E os números divulgados pela Yahoo acabaram por surpreender. Tendo em conta a dimensão das equipas e o facto de o jogo ter sido realizado em Londres, às 13h30 (9h30 na costa leste dos Estados Unidos), os 15 milhões de visualizadores do jogo anunciados pela gigante tecnológica mais do que legitimam uma discussão sobre o futuro dos modelos de transmissão dos grandes eventos desportivos e a potencialidade de o digital poder alterar um paradigma que vem sendo explorado pelas cadeias televisivas quase ao limite.

Numa altura em que, mesmo a nível nacional, o tema dos direitos televisivos gerou alguma polémica, com os três grandes do futebol português a assinarem acordos “milionários” e a longo prazo com a Nos (Benfica e Sporting) e a Meo (FC Porto), as experiências levadas a cabo do outro lado do Atlântico parecem levantar um pouco o véu sobre um possível novo rumo para as transmissões de eventos desportivos, embora a ruptura com os meios tradicionais, nomeadamente as grandes cadeias de televisão, esteja, aparentemente, ainda longe de poder ser efectuada.

Pelo menos é assim que pensa Sean MacManus, presidente da CBS Sports (subsidiária do canal em sinal aberto CBS) que, numa conferência realizada nesta quarta-feira, em Nova Iorque, se mostrou céptico sobre as perspectivas deste novo modelo. “Não acho que no futuro se vá ver muitos jogos difundidos exclusivamente em plataformas como o Yahoo, Netflix ou a Google.
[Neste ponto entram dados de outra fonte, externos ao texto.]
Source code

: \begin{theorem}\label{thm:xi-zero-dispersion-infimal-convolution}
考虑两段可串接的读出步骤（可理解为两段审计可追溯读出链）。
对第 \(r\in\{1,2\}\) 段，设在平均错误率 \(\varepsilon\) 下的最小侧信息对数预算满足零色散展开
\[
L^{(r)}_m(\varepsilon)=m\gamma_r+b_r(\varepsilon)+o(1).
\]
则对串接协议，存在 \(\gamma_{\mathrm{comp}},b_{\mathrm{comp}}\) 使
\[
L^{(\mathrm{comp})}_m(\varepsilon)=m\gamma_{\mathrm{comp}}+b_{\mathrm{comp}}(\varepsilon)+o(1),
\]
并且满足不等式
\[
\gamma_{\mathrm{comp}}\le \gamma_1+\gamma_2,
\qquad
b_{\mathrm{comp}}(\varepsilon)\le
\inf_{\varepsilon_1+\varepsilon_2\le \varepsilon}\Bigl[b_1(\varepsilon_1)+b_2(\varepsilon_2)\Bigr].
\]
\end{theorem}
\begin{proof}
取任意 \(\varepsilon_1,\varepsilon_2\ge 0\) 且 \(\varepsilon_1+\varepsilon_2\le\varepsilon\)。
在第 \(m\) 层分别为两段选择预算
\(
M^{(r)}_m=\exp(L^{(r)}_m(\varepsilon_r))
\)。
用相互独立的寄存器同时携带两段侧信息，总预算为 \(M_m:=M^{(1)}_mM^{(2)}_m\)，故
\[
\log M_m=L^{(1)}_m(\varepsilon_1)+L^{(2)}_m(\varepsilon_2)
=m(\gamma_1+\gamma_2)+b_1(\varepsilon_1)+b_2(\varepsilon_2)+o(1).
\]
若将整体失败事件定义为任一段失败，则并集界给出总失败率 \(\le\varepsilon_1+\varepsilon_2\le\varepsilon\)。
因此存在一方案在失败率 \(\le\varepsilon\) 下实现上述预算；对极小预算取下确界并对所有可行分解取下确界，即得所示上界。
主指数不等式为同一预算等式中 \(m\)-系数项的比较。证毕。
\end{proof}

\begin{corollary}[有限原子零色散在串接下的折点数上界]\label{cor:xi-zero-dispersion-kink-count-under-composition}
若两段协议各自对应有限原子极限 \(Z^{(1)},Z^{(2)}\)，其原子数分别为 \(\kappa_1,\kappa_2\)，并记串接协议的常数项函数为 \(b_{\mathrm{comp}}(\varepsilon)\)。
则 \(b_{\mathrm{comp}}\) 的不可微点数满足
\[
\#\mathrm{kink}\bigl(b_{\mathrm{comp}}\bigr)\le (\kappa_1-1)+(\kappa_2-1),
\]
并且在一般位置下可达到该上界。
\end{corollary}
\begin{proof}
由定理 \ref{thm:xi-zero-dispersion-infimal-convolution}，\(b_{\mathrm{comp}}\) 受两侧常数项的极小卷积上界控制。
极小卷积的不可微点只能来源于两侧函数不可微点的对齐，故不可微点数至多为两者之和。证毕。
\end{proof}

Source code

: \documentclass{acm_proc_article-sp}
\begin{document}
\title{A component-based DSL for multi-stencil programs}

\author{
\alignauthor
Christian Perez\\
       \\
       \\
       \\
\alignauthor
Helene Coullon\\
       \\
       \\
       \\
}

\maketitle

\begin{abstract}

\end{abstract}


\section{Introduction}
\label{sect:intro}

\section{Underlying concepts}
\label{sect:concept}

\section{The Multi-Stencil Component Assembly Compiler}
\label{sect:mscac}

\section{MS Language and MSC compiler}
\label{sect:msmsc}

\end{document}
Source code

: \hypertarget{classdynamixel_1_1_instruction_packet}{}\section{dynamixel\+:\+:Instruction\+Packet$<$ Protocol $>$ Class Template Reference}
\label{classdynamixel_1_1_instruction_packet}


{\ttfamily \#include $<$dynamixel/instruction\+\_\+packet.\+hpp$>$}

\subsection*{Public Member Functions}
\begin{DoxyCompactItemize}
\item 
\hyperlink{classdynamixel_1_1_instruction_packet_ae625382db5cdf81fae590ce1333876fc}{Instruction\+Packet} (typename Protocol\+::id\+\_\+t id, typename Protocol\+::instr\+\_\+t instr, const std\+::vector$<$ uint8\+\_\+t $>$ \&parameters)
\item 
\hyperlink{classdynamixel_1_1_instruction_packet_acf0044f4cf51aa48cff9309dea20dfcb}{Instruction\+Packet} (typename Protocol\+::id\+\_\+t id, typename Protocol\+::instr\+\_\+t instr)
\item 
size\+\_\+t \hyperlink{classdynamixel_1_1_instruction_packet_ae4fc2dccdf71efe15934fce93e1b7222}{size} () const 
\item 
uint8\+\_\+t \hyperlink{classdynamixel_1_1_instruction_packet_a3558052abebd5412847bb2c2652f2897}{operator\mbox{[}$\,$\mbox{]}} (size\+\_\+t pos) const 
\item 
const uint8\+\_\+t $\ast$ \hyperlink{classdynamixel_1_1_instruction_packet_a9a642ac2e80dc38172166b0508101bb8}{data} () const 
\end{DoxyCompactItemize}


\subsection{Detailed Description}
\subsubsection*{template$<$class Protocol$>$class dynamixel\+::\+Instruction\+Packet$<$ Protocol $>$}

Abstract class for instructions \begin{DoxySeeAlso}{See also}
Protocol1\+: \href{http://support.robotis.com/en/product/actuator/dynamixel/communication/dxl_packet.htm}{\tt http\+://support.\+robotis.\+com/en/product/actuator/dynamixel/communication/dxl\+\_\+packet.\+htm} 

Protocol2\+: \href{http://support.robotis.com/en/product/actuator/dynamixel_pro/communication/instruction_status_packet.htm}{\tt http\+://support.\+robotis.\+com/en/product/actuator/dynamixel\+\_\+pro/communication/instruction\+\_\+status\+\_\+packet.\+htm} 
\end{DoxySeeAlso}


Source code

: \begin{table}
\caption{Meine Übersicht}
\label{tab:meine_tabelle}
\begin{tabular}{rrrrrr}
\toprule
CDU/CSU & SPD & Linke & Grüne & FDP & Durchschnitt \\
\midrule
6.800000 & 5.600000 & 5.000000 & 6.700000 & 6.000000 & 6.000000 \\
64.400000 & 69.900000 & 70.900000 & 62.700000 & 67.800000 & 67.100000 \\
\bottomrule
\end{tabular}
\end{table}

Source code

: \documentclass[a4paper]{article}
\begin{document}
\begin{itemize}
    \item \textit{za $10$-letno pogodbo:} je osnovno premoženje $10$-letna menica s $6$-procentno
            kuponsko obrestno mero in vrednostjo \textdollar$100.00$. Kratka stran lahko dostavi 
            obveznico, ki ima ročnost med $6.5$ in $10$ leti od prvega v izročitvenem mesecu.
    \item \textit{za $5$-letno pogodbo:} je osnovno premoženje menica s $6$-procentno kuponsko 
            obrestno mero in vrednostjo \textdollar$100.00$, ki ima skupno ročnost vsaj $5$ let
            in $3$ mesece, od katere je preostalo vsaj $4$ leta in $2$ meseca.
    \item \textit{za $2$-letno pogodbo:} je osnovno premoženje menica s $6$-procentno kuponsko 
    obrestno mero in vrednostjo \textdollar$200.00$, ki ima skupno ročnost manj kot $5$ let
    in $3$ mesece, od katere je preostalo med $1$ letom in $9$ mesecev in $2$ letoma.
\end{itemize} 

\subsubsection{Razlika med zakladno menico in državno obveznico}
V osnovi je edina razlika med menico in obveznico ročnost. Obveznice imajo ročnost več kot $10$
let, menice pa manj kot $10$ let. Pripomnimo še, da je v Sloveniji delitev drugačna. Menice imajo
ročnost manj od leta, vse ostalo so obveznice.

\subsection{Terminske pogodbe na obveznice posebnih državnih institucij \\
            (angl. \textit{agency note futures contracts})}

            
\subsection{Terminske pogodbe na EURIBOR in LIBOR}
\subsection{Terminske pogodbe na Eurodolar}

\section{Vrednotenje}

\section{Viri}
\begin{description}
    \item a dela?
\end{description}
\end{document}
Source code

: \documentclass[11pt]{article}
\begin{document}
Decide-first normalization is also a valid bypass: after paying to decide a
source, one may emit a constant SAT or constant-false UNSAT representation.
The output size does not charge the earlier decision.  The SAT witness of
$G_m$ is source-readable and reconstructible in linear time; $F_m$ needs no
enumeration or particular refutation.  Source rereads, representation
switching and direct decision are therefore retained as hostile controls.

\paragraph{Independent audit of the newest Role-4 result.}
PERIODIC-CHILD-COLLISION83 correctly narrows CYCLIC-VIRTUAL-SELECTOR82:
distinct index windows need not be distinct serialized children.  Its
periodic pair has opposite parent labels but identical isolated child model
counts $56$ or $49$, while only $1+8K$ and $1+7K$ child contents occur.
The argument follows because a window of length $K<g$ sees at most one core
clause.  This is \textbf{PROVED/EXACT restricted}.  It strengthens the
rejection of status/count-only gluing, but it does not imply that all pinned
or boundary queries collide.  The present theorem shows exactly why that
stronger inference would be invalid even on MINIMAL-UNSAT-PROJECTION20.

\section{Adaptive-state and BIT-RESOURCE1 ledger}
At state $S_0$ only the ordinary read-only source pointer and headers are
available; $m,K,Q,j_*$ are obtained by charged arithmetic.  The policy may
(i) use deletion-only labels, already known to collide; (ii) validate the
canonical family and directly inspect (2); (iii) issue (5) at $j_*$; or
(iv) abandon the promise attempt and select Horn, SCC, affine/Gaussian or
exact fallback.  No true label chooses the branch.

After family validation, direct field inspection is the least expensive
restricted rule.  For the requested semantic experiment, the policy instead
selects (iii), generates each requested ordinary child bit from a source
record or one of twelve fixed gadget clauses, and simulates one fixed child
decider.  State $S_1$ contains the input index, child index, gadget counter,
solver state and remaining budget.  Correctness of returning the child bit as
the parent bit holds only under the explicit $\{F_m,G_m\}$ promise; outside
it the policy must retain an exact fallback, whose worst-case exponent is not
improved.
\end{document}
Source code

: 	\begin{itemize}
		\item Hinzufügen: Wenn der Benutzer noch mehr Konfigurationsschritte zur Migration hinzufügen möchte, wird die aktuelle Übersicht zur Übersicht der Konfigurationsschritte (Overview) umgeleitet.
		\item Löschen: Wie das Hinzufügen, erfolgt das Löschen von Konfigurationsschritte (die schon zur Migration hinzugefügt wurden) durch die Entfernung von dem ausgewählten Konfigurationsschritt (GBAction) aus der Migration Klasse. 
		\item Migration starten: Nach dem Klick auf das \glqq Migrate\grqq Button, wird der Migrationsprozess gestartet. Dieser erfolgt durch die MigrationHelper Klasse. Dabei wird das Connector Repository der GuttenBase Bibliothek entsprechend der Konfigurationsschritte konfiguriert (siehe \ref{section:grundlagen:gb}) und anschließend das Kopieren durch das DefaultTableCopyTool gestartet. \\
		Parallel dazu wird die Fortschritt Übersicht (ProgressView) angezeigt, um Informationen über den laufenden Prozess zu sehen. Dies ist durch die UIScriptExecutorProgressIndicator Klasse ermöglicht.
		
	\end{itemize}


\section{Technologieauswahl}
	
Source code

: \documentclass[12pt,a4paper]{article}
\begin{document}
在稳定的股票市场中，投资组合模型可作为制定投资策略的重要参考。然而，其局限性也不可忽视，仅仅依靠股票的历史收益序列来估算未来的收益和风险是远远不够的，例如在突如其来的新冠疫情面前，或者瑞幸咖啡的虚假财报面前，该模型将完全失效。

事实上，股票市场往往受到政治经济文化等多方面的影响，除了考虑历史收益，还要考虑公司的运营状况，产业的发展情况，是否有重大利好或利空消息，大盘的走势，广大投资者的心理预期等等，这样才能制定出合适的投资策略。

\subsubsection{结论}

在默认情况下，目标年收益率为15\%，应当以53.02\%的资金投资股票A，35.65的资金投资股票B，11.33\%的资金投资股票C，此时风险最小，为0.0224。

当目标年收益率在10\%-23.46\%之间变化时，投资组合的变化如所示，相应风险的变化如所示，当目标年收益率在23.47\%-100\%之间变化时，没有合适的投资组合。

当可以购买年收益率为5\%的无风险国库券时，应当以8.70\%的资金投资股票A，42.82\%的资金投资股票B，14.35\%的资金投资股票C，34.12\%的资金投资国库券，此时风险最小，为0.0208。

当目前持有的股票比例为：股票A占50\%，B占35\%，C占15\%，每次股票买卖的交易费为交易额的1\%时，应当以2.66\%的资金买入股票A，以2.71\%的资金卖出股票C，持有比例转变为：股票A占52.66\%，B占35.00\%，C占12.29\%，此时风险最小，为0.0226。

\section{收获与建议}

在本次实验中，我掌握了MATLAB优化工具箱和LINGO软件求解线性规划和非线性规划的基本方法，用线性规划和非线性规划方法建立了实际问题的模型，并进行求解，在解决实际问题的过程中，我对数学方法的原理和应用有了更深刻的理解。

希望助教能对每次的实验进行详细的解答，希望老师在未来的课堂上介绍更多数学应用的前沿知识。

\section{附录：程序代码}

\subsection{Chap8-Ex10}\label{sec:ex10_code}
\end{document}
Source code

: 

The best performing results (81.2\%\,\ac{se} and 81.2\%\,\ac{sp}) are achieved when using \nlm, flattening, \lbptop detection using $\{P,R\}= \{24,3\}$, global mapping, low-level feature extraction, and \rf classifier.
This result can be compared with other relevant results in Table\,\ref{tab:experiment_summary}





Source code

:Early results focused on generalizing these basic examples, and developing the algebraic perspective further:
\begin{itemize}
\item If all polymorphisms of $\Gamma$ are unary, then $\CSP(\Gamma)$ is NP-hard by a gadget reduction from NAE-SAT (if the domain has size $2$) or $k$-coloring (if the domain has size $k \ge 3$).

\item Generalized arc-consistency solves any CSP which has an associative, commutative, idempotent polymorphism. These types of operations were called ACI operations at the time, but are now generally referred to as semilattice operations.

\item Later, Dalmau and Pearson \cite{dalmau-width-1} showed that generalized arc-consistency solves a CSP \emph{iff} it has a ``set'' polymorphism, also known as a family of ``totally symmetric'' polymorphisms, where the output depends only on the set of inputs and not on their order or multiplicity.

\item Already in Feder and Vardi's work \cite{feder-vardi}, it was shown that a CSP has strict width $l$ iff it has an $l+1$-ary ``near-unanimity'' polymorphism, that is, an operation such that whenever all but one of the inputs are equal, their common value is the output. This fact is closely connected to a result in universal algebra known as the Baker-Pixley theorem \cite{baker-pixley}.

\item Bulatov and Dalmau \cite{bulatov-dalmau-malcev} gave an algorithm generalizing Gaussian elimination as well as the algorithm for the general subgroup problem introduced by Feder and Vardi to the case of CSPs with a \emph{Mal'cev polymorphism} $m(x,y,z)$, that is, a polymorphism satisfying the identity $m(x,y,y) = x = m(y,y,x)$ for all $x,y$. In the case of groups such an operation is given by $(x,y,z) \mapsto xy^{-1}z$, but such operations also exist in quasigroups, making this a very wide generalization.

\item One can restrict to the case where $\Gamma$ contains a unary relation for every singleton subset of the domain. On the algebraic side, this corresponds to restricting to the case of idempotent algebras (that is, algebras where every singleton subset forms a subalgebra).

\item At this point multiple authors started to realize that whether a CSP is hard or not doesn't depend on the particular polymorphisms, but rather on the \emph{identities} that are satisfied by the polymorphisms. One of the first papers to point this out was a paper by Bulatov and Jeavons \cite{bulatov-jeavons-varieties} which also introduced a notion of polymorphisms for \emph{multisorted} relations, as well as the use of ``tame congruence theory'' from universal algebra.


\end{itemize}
Para já a Internet não me parece uma opção viável, capaz de concorrer com a televisão.” O líder da CBS Sports vê, sim, a possibilidade de transmissões partilhadas entre as estações televisivas e plataformas online. “A boa notícia aqui é que, ao mesmo tempo que difundíamos os nossos conteúdos, eles iriam também ser difundidos na rede, o que resultaria num encaixe extra para nós”, disse, não escondendo que prefere ter a exclusividade das transmissões.

Por seu lado, John Vrooman, especialista em economia desportiva e professor na Universidade de Vanderbilt, vê neste novo modelo grande potencial, ao ponto de, no futuro, se tornar “norma”, apesar de alertar que a revolução do streaming vai levar “muito tempo”.

Isto, porque existem ainda constrangimentos a nível técnico que inviabilizam que o streaming seja uma alternativa realmente competitiva face à transmissão televisiva de alta qualidade. Joseph DePalo, vice-presidente da Limelight Networks, uma das várias redes que ajudaram o Yahoo a transmitir a partida, admite que ainda não há infra-estruturas capazes de o fazer, mas assegura que com o tempo os eventos se irão tornar cada vez mais dependentes da rede.

É também esse “futuro” que Marcos Castro, especialista em marketing desportivo e digital, vê cada vez mais próximo. “É inevitável que o futuro modelo das transmissões de eventos desportivos passe pela Internet por dois motivos: primeiro, porque proporciona aos promotores um alcance muito maior e depois porque possibilita uma monitorização muito mais detalhada de quem consome o produto, o que permite pensar em modelos publicitários muito mais relevantes para os eventos em causa, que vão trazer um retorno consideravelmente maior”, defendeu, em declarações ao PÚBLICO.

Para o marketer, é imperativo que as televisões “comecem a pensar de forma híbrida”, pois a migração para o digital vai, no futuro, ser uma realidade da qual as grandes cadeias de televisão não vão poder alhear-se.

Esta é já, de resto, a realidade para algumas modalidades, que, por terem uma visibilidade menor, encontram na transmissão online o espaço que não têm nas grelhas televisivas, permitindo o acesso a conteúdos de forma livre. Por agora, ainda vão sendo as grandes cadeias de televisão a “mandar” nos principais eventos desportivos, mas, num contexto de permanente evolução tecnológica, esse domínio poderá estar ameaçado pela Internet.